The contribution of context: a case study of object recognition in an intelligent car

Participants : Alexander Gepperth, Michael Garcia Ortiz.

In this work [84] , we explored the potential contribution of multimodal context information to object detection in an ”intelligent car”. The used car platform incorporates subsystems for the detection of objects from local visual patterns, as well as for the estimation of global scene properties (sometimes denoted scene context or just context) such as the shape of the road area or the 3D position of the ground plane. Annotated data recorded on this platform is publicly available as the a ”HRI RoadTraffic” vehicle video dataset, which formed the basis for the investigation. In order to quantify the contribution of context information, we investigated whether it can be used to infer object identity with little or no reference to local patterns of visual appearance. Using a challenging vehicle detection task based on the ”HRI RoadTraffic” dataset, we trained selected algorithms (context models) to estimate object identity from context information alone. In the course of our performance evaluations, we also analyzed the effect of typical real-world conditions (noise, high input dimensionality, environmental variation) on context model performance. As a principal result, we showed that the learning of context models is feasible with all tested algorithms, and that object identity can be estimated from context information with similar accuracy as by relying on local pattern recognition methods. We also found that the use of basis function representations [1] (also known as ”population codes” allows the simplest (and therefore most efficient) learning methods to perform best in the benchmark, suggesting that the use of context is feasible even in systems operating under strong performance constraints.

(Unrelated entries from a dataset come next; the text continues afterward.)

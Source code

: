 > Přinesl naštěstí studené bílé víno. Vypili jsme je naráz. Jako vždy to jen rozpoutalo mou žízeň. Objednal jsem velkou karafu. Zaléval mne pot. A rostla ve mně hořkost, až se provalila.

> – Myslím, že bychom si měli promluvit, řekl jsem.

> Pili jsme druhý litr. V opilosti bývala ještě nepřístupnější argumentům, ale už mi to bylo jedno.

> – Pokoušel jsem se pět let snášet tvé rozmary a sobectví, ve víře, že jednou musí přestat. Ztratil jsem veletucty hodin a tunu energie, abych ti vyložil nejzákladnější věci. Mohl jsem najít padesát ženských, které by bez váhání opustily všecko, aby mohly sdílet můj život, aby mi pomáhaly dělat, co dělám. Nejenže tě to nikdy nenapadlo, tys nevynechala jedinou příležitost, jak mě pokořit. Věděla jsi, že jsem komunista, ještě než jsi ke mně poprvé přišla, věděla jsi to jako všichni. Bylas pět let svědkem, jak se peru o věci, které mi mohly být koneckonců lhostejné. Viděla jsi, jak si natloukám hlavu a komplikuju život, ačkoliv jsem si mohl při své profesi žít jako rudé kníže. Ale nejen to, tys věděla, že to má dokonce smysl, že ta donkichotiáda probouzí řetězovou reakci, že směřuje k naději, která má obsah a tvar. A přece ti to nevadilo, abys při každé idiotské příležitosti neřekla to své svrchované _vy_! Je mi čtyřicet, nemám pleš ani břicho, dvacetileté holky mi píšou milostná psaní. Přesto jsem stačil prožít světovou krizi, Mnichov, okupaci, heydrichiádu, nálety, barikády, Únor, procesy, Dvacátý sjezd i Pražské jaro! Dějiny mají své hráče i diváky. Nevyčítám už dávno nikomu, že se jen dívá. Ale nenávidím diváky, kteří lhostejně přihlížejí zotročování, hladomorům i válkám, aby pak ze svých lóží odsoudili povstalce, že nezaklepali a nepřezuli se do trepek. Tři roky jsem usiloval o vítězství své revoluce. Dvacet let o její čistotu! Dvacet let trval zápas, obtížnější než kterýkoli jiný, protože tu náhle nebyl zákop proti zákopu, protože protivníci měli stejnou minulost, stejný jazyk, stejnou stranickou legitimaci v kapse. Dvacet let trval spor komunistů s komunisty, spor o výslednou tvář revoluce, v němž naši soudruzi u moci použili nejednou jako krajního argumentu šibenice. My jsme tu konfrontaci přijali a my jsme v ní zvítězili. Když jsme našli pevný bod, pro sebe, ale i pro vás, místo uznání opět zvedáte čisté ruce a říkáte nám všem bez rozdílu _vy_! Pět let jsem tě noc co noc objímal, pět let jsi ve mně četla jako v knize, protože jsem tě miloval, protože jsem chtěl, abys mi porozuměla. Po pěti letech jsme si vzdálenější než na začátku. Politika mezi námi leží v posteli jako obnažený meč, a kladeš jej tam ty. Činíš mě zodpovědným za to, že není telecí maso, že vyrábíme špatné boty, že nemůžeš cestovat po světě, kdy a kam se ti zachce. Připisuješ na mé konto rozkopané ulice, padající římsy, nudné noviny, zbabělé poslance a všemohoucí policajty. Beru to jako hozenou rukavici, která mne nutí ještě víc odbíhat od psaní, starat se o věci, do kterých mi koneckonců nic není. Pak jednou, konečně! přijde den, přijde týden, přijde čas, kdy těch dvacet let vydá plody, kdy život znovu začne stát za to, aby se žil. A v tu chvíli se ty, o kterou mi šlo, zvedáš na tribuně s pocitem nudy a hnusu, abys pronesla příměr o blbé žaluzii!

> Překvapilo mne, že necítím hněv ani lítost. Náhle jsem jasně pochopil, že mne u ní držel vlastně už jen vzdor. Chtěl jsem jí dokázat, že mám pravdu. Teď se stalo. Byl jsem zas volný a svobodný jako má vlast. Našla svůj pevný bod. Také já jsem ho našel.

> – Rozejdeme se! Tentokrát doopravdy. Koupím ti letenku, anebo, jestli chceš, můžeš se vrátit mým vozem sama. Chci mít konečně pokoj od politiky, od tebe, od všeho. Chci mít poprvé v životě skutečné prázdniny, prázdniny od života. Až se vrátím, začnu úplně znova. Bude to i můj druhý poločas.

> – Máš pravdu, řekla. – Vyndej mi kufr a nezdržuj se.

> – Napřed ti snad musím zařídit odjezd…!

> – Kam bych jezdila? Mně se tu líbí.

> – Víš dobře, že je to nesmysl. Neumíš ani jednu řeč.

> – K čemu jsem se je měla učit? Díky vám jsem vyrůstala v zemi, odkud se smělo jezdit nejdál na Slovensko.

Co-training of context models for real-time object detection

Participant : Alexander Gepperth.

In this work [85] , we developed a simple way to reduce the amount of required training data in context-based models of real- time object detection and demonstrated the feasibility of our approach in a very challenging vehicle detection scenario comprising multiple weather, environment and light conditions such as rain, snow and darkness (night). The investigation is based on a real-time detection system effectively composed of two trainable components: an exhaustive multiscale object detector (signal-driven detection), as well as a module for generating object-specific visual attention (context models) controlling the signal-driven detection process. Both parts of the system require a significant amount of ground-truth data which need to be generated by human annotation in a time-consuming and costly process. Assuming sufficient training examples for signal-based detection, we showed that a co-training step can eliminate the need for separate ground-truth data to train context models. This is achieved by directly training context models with the results of signal-driven detection. We demonstrated that this process is feasible for different qualities of signal-driven detection, and maintains the performance gains from context models. As it is by now widely accepted that signal-driven object detection can be significantly improved by context models, our method allows to train strongly improved detection systems without additional labor, and above all, cost.